Capillary Break: A hydrophobic material uses in the gap between parallel layers of siding and roofing.

Caulking: A waterproof filler or sealant used to seal joints. 

Channel: The area of the accessory trim or corner post where siding or soffit panels are inserted. Channels also refer to the trim itself, and are named for the letters of the alphabet they resemble, for example J-channel and F-channel are available.

Checking: A split or crack that shows up in the wood grain of a plank causing the plank to cup or bow.

Clapboard: Overlapping, horizontal wood plank siding made from either rectangular planks or taped planks.

Color fading: A common occurrence in vinyl and painted wood siding when vulnerable to the elements, expansion and contraction, as well as sun rays.

Color Plus: Hardie’s factory application of siding paint which provides extra protection against the elements, bugs, water, fire, and wood peckers. It is beautiful, baked-on, long-lasting, and vibrant.

Contemporary: A common term used for “modern” siding styles such as the popular Board and Batten look.

Course: A row of panels, one panel wide, running the length of the house from one side to the other or, in the case of vertical siding, from top to bottom.

Crown Moulding: A form of cornice created out of decorative molding installed along rooflines and window & door openings.

Cupping: A warp across the board in wood plank siding.

Dormer: A raised section of the roof.
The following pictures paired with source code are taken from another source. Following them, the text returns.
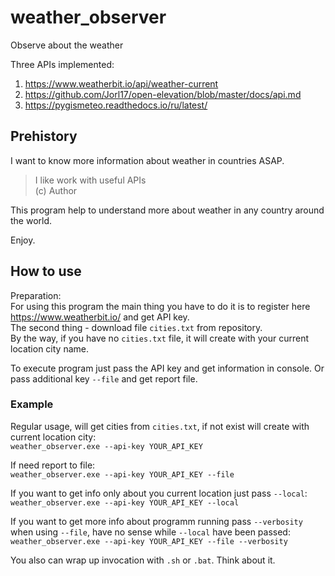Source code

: # weather_observer
Observe about the weather

Three APIs implemented:
1. https://www.weatherbit.io/api/weather-current
2. https://github.com/Jorl17/open-elevation/blob/master/docs/api.md
3. https://pygismeteo.readthedocs.io/ru/latest/

## Prehistory
I want to know more information about weather in countries ASAP.

> I like work with useful APIs  
> (c) Author

This program help to understand more about weather in any country around the world.

Enjoy.

## How to use
Preparation:  
For using this program the main thing you have to do it is to register here https://www.weatherbit.io/ and get API key.  
The second thing - download file `cities.txt` from repository.  
By the way, if you have no `cities.txt` file, it will create with your current location city name.


To execute program just pass the API key and get information in console. Or pass additional key `--file` and get report file.

### Example 

Regular usage, will get cities from `cities.txt`, if not exist will create with current location city:  
`weather_observer.exe --api-key YOUR_API_KEY`

If need report to file:  
`weather_observer.exe --api-key YOUR_API_KEY --file`

If you want to get info only about you current location just pass `--local`:  
`weather_observer.exe --api-key YOUR_API_KEY --local`

If you want to get more info about programm running pass `--verbosity` when using `--file`, have no sense while `--local` have been passed:  
`weather_observer.exe --api-key YOUR_API_KEY --file --verbosity`

You also can wrap up invocation with `.sh` or `.bat`. Think about it.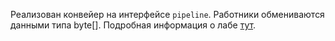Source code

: Реализован конвейер на интерфейсе `pipeline`. Работники обмениваются данными типа byte[].
Подробная информация о лабе [тут](https://github.com/winter-yuki/spbstu-amd-java/blob/master/LAB2.md).
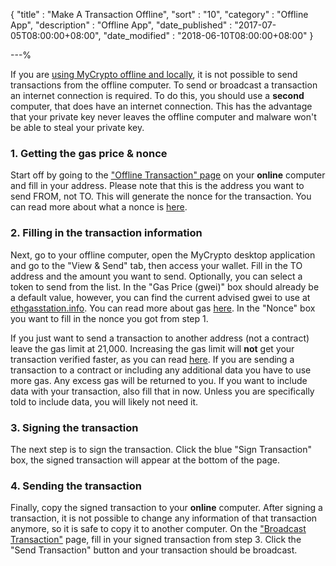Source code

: {
"title"       : "Make A Transaction Offline",
"sort"        : "10",
"category"    : "Offline App",
"description" : "Offline App",
"date_published" : "2017-07-05T08:00:00+08:00",
"date_modified"  : "2018-06-10T08:00:00+08:00"
}

---%

If you are [using MyCrypto offline and locally](https://support.mycrypto.com/offline/running-mycrypto-locally.html), it is not possible to send transactions from the offline computer. To send or broadcast a transaction an internet connection is required. To do this, you should use a **second** computer, that does have an internet connection. This has the advantage that your private key never leaves the offline computer and malware won't be able to steal your private key.

### 1. Getting the gas price & nonce
Start off by going to the ["Offline Transaction" page](https://legacy.mycrypto.com/#offline-transaction) on your **online** computer and fill in your address. Please note that this is the address you want to send FROM, not TO. This will generate the nonce for the transaction. You can read more about what a nonce is [here](https://support.mycrypto.com/transactions/what-is-nonce.html).

### 2. Filling in the transaction information
Next, go to your offline computer, open the MyCrypto desktop application and go to the "View & Send" tab, then access your wallet. Fill in the TO address and the amount you want to send. Optionally, you can select a token to send from the list. In the "Gas Price (gwei)" box should already be a default value, however, you can find the current advised gwei to use at [ethgasstation.info](https://www.ethgasstation.info/). You can read more about gas [here](https://support.mycrypto.com/gas/what-is-gas-ethereum.html). In the "Nonce" box you want to fill in the nonce you got from step 1.

If you just want to send a transaction to another address (not a contract) leave the gas limit at 21,000. Increasing the gas limit will **not** get your transaction verified faster, as you can read [here](https://support.mycrypto.com/gas/what-is-gas-ethereum.html). If you are sending a transaction to a contract or including any additional data you have to use more gas. Any excess gas will be returned to you. If you want to include data with your transaction, also fill that in now. Unless you are specifically told to include data, you will likely not need it.

### 3. Signing the transaction
The next step is to sign the transaction. Click the blue "Sign Transaction" box, the signed transaction will appear at the bottom of the page.

### 4. Sending the transaction
Finally, copy the signed transaction to your **online** computer. After signing a transaction, it is not possible to change any information of that transaction anymore, so it is safe to copy it to another computer. On the ["Broadcast Transaction"](https://mycrypto.com/pushTx) page, fill in your signed transaction from step 3. Click the "Send Transaction" button and your transaction should be broadcast.
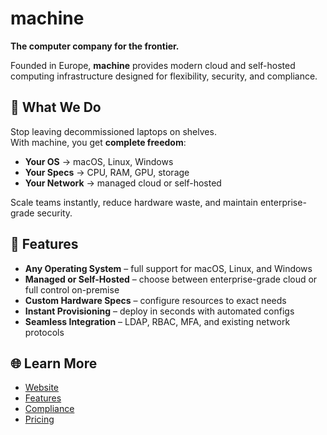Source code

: # machine

**The computer company for the frontier.**

Founded in Europe, **machine** provides modern cloud and self-hosted computing infrastructure designed for flexibility, security, and compliance.


## 🚀 What We Do
Stop leaving decommissioned laptops on shelves.  
With machine, you get **complete freedom**:

- **Your OS** → macOS, Linux, Windows  
- **Your Specs** → CPU, RAM, GPU, storage  
- **Your Network** → managed cloud or self-hosted  

Scale teams instantly, reduce hardware waste, and maintain enterprise-grade security.


## 🔑 Features
- **Any Operating System** – full support for macOS, Linux, and Windows  
- **Managed or Self-Hosted** – choose between enterprise-grade cloud or full control on-premise  
- **Custom Hardware Specs** – configure resources to exact needs  
- **Instant Provisioning** – deploy in seconds with automated configs  
- **Seamless Integration** – LDAP, RBAC, MFA, and existing network protocols  


## 🌐 Learn More
- [Website](https://machine.bxrne.com)  
- [Features](https://machine.bxrne.com#features)  
- [Compliance](https://machine.bxrne.com#compliance)  
- [Pricing](https://machine.bxrne.com#pricing)  


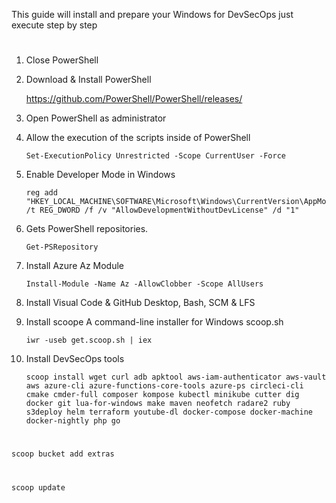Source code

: This guide will install and prepare your Windows for DevSecOps just execute step by step

#
1. Close PowerShell

2. Download & Install PowerShell

    https://github.com/PowerShell/PowerShell/releases/

3. Open PowerShell as administrator

4. Allow the execution of the scripts inside of PowerShell

       Set-ExecutionPolicy Unrestricted -Scope CurrentUser -Force

5. Enable Developer Mode in Windows

       reg add "HKEY_LOCAL_MACHINE\SOFTWARE\Microsoft\Windows\CurrentVersion\AppModelUnlock" /t REG_DWORD /f /v "AllowDevelopmentWithoutDevLicense" /d "1"

6. Gets PowerShell repositories.

       Get-PSRepository

7. Install Azure Az Module

       Install-Module -Name Az -AllowClobber -Scope AllUsers
       
8. Install Visual Code & GitHub Desktop, Bash, SCM & LFS       

9. Install scoope A command-line installer for Windows scoop.sh

       iwr -useb get.scoop.sh | iex

10. Install DevSecOps tools

        scoop install wget curl adb apktool aws-iam-authenticator aws-vault aws azure-cli azure-functions-core-tools azure-ps circleci-cli cmake cmder-full composer kompose kubectl minikube cutter dig docker git lua-for-windows make maven neofetch radare2 ruby s3deploy helm terraform youtube-dl docker-compose docker-machine docker-nightly php go
#
    scoop bucket add extras
#
    scoop update
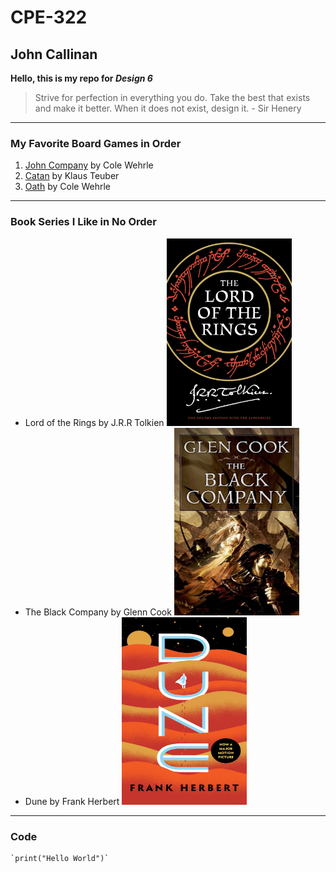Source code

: # CPE-322
## John Callinan

**Hello, this is my repo for _Design 6_**
>Strive for perfection in everything you do. Take the best that exists and make it better. When it does not exist, design it. - Sir Henery
---
### My Favorite Board Games in Order
1. [John Company](https://wehrlegig.com/products/john-company-second-edition) by Cole Wehrle
2. [Catan](https://www.catan.com/catan) by Klaus Teuber
3. [Oath](https://ledergames.com/products/oath-chronicles-of-empire-exile?srsltid=AfmBOorVPu3BA_NXiKCY5z23_XF7kgb1A4DJEdP_2zMCM7XTzRXiIfwQ) by Cole Wehrle
---
### Book Series I Like in No Order
- Lord of the Rings by J.R.R Tolkien <img src="lotr.jpg" alt="Lord of the Rings Book Cover" width="200" height="300">  
- The Black Company by Glenn Cook <img src="black_company.jpg" alt="The Black Company Book Cover" width="200" height="300"> 
- Dune by Frank Herbert <img src="Dune.jpg" alt="Dune Book Cover" width="200" height="300">
---
### Code
	`print("Hello World")`
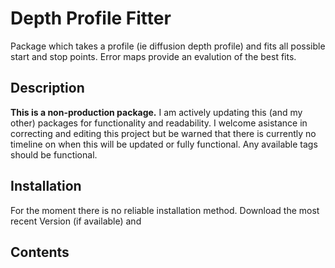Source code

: # Depth Profile Fitter
Package which takes a profile (ie diffusion depth profile) and fits all possible start and stop points. Error maps provide an evalution of the best fits.

## Description
**This is a non-production package.** I am actively updating this (and my other) packages for functionality and readability. I welcome asistance in correcting and editing this project but be warned that there is currently no timeline on when this will be updated or fully functional. Any available tags should be functional.

## Installation
For the moment there is no reliable installation method. Download the most recent Version (if available) and 


## Contents
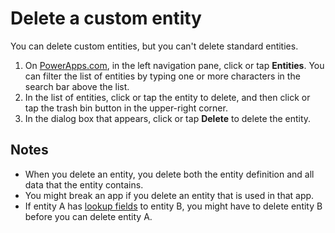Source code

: <properties
	pageTitle="Delete a custom entity and clear data | Microsoft PowerApps"
	description="Delete a custom entity, and clear all data."
	services="powerapps"
	documentationCenter="na"
	authors="robinarh"
	manager="robinarh"
	editor=""
	tags=""/>

<tags
   ms.service="powerapps"
   ms.devlang="na"
   ms.topic="article"
   ms.tgt_pltfrm="na"
   ms.workload="na"
   ms.date="10/18/2016"
   ms.author="robinr"/>

# Delete a custom entity
You can delete custom entities, but you can't delete standard entities.

1. On [PowerApps.com](https://web.powerapps.com), in the left navigation pane, click or tap **Entities**. You can filter the list of entities by typing one or more characters in the search bar above the list.
1. In the list of entities, click or tap the entity to delete, and then click or tap the trash bin button in the upper-right corner.
1. In the dialog box that appears, click or tap **Delete** to delete the entity.

## Notes
- When you delete an entity, you delete both the entity definition and all data that the entity contains.
- You might break an app if you delete an entity that is used in that app.
- If entity A has [lookup fields](data-platform-entity-lookup.md) to entity B, you might have to delete entity B before you can delete entity A.
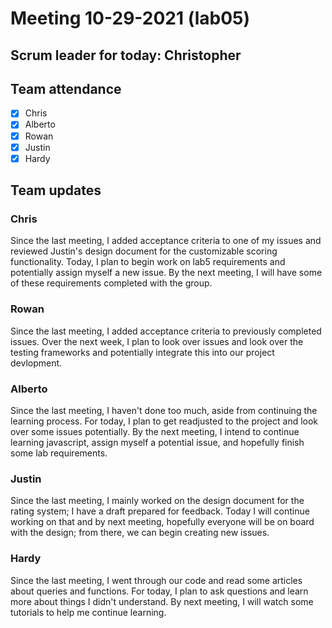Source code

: # Meeting 10-29-2021 (lab05)

## Scrum leader for today: Christopher

## Team attendance

- [x] Chris
- [x] Alberto
- [x] Rowan
- [x] Justin
- [x] Hardy

## Team updates

### Chris
Since the last meeting, I added acceptance criteria to one of my issues and reviewed Justin's design document for the customizable scoring functionality. Today, I plan to begin work on lab5 requirements and potentially assign myself a new issue. By the next meeting, I will have some of these requirements completed with the group.


### Rowan
Since the last meeting, I added acceptance criteria to previously completed issues. Over the next week, I plan to look over issues and look over the testing frameworks and potentially integrate this into our project devlopment. 

### Alberto
Since the last meeting, I haven't done too much, aside from continuing the learning process. For today, I plan to get readjusted to the project and look over some issues potentially. By the next meeting, I intend to continue learning javascript, assign myself a potential issue, and hopefully finish some lab requirements.

### Justin
Since the last meeting, I mainly worked on the design document for the rating system; I have a draft prepared for feedback. Today I will continue working on that and by next meeting, hopefully everyone will be on board with the design; from there, we can begin creating new issues.

### Hardy
Since the last meeting, I went through our code and read some articles about queries and functions. For today, I plan to ask questions and learn more about things I didn't understand. By next meeting, I will watch some tutorials to help me continue learning.
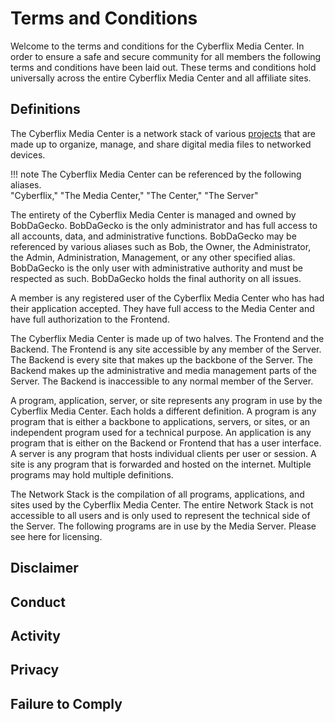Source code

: # Terms and Conditions
Welcome to the terms and conditions for the Cyberflix Media Center. In order to ensure a safe and secure community for all members the following terms and conditions have been laid out. These terms and conditions hold universally across the entire Cyberflix Media Center and all affiliate sites.

## Definitions
The Cyberflix Media Center is a network stack of various [projects](https://docs.cyberflix.io/about/license/#included-projects) that are made up to organize, manage, and share digital media files to networked devices.
  
!!! note The Cyberflix Media Center can be referenced by the following aliases.  
  "Cyberflix," "The Media Center," "The Center," "The Server"

The entirety of the Cyberflix Media Center is managed and owned by BobDaGecko. BobDaGecko is the only administrator and has full access to all accounts, data, and administrative functions. BobDaGecko may be referenced by various aliases such as Bob, the Owner, the Administrator, the Admin, Administration, Management, or any other specified alias. BobDaGecko is the only user with administrative authority and must be respected as such. BobDaGecko holds the final authority on all issues.

A member is any registered user of the Cyberflix Media Center who has had their application accepted. They have full access to the Media Center and have full authorization to the Frontend.

The Cyberflix Media Center is made up of two halves. The Frontend and the Backend. The Frontend is any site accessible by any member of the Server. The Backend is every site that makes up the backbone of the Server. The Backend makes up the administrative and media management parts of the Server. The Backend is inaccessible to any normal member of the Server.

A program, application, server, or site represents any program in use by the Cyberflix Media Center. Each holds a different definition. A program is any program that is either a backbone to applications, servers, or sites, or an independent program used for a technical purpose. An application is any program that is either on the Backend or Frontend that has a user interface. A server is any program that hosts individual clients per user or session. A site is any program that is forwarded and hosted on the internet. Multiple programs may hold multiple definitions.

The Network Stack is the compilation of all programs, applications, and sites used by the Cyberflix Media Center. The entire Network Stack is not accessible to all users and is only used to represent the technical side of the Server. The following programs are in use by the Media Server. Please see here for licensing.

## Disclaimer

## Conduct

## Activity

## Privacy

## Failure to Comply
Dormers commonly contain a window that projects vertically through the slope in the roof.

Drip Cap/Head Flashing: An accessory installed with vertical siding to ensure that water drips away from panels and does not infiltrate them; it is also used as a vertical base.

Eaves: Eaves are the overhang of the roof.

Face Nailing: This is the act of driving a nail through the part of the panel that you can see.

Fascia Board: A board attached to the ends of the rafters between the roofing material and the soffit overhang. Fascia cap is the covering around that board.

Fiberboard Siding: is a building material used to cover the exterior of a building in both commercial and domestic applications.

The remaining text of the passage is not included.